Zunächst dürften Anleger am Mittwoch genau darauf achten, was Janet Yellen, die Chefin der US-Notenbank, den Märkten zu sagen hat. Yellen hält eine Rede vor dem US-Kongress, von der Beobachter sich Hinweise auf den Zeitpunkt der nächsten Zinserhöhung der US-Notenbank erhoffen. Ursprünglich hatte es Spekulationen gegeben, ob die Fed schon im März erneut an der Zinsschraube drehen könnte. Nun dürfte die Notenbank aber abwarten, bis sich die Kurse wieder etwas beruhigt haben.

Für die Stimmung an den Börsen wäre eine bedachte, kleinschrittige Erhöhung der Leitzinsen sehr wichtig. Denn obwohl die Treiberkraft der Zentralbanken längst nicht mehr so stark ist wie noch vor einem Jahr, spielen sie eine wichtige Rolle. Zum einen sorgt das Auseinanderklaffen der Geldpolitik zwischen den USA und der Euro-Zone für eine grundsätzlich steigende Volatilität im Markt. Zum anderen sorgt die weiterhin hohe Liquidität in den Märkten dafür, dass gerade in nervösen Märkten dafür, dass Kurse viel schneller reagieren als normalerweise. Wo viel Geld ist, kann schnell viel in eine Aktie investiert werden und umgekehrt.

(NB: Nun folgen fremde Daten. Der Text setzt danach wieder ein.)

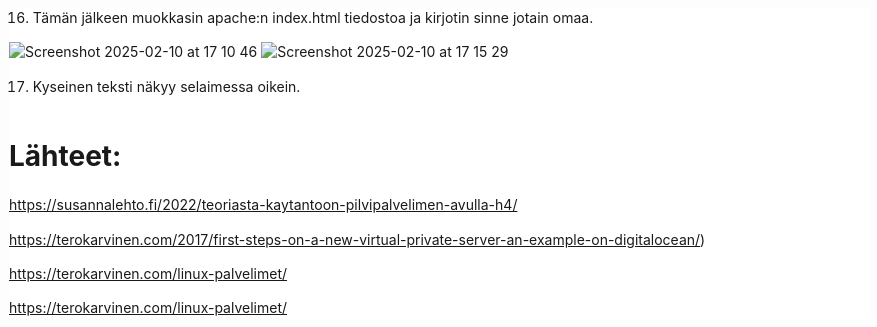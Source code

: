 16. Tämän jälkeen muokkasin apache:n index.html tiedostoa ja kirjotin sinne jotain omaa.

<img width="846" alt="Screenshot 2025-02-10 at 17 10 46" src="https://github.com/user-attachments/assets/bebb5e8c-0478-4384-9b29-c12a2794ef03" />

<img width="1470" alt="Screenshot 2025-02-10 at 17 15 29" src="https://github.com/user-attachments/assets/209b29fa-ef76-4e89-9e40-4766b47b646f" />

17. Kyseinen teksti näkyy selaimessa oikein.

# Lähteet:

https://susannalehto.fi/2022/teoriasta-kaytantoon-pilvipalvelimen-avulla-h4/

https://terokarvinen.com/2017/first-steps-on-a-new-virtual-private-server-an-example-on-digitalocean/)

https://terokarvinen.com/linux-palvelimet/

https://terokarvinen.com/linux-palvelimet/

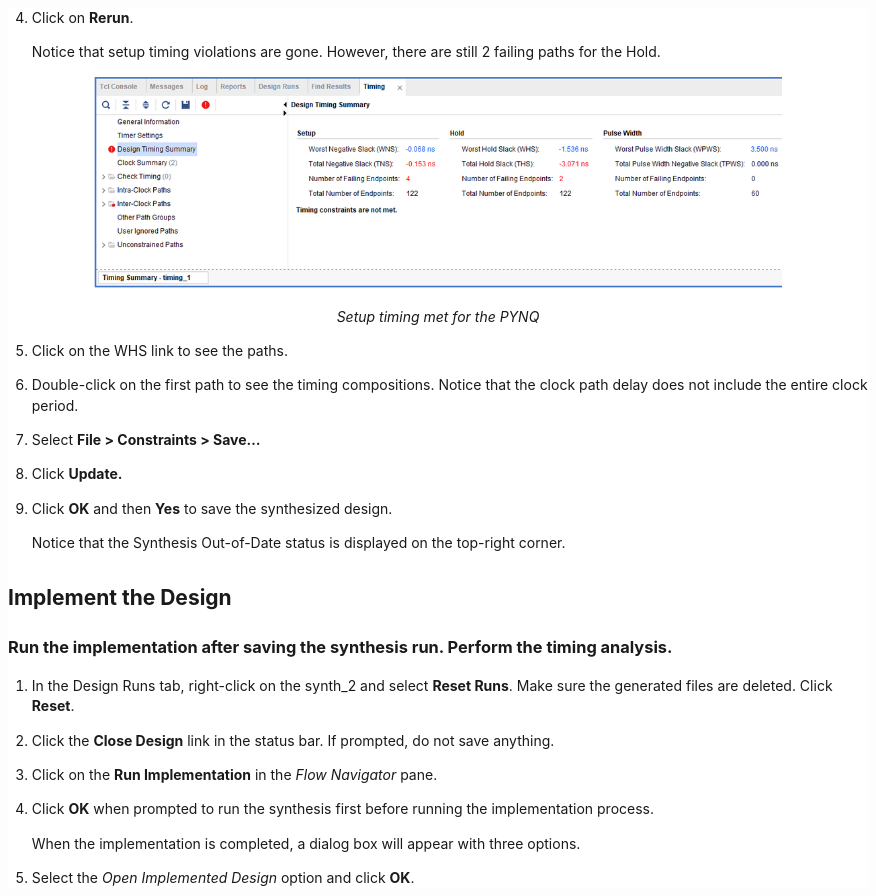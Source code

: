 4. Click on **Rerun**.

   Notice that setup timing violations are gone. However, there are still 2 failing paths for the Hold.

<p align="center">
<img src ="./images/lab3/Fig12.png" width="80%" height="80%"/>
</p>
<p align = "center">
<i>Setup timing met for the PYNQ</i>
</p>

5. Click on the WHS link to see the paths.

6. Double-click on the first path to see the timing compositions. Notice that the clock path delay does not include the entire clock period.

7. Select **File > Constraints > Save…**

8. Click **Update.**

9. Click **OK** and then **Yes** to save the synthesized design.

   Notice that the Synthesis Out-of-Date status is displayed on the top-right corner.

## Implement the Design

### Run the implementation after saving the synthesis run. Perform the timing analysis.    

1. In the Design Runs tab, right-click on the synth_2 and select **Reset Runs**. Make sure the generated files are deleted. Click **Reset**.

2. Click the **Close Design** link in the status bar. If prompted, do not save anything.

3. Click on the **Run Implementation** in the *Flow Navigator* pane.

4. Click **OK** when prompted to run the synthesis first before running the implementation process.

   When the implementation is completed, a dialog box will appear with three options.  

5. Select the *Open Implemented Design* option and click **OK**.
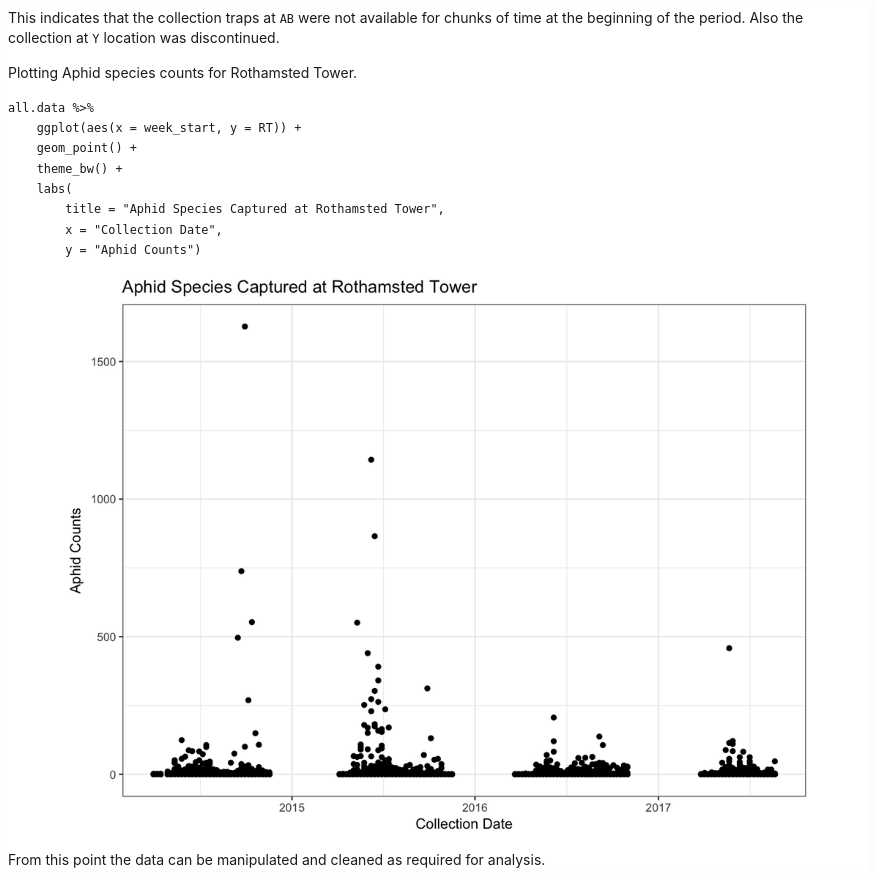 This indicates that the collection traps at `AB` were not available for
chunks of time at the beginning of the period. Also the collection at
`Y` location was discontinued.

Plotting Aphid species counts for Rothamsted Tower.

    all.data %>%
        ggplot(aes(x = week_start, y = RT)) +
        geom_point() +
        theme_bw() +
        labs(
            title = "Aphid Species Captured at Rothamsted Tower",
            x = "Collection Date",
            y = "Aphid Counts")

<img src="/img/post_images/RIS/unnamed-chunk-10-1.png" style="display: block; margin: auto; width: 750px;" />



From this point the data can be manipulated and cleaned as required for
analysis.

Verschärft werden die extremeren Bewegungen dadurch, dass Banken aufgrund der starken Regulierung nur noch sehr begrenzt Eigenhandel betreiben dürfen. Bisher steuerten die Institute in stürmischen Zeiten wie den jetzigen damit gegen. Dieser Ausgleich fehlt nun und verschärft die entsprechenden Bewegungen. Anleger, die sich mit Kaufgedanken tragen, sollten diese also nicht zu lange aufschieben, da auch steigende Kurse schneller Realität werden könnten als erwartet. Privatanleger sollten aus ihren Fehlern lernen und nicht zu spät einsteigen.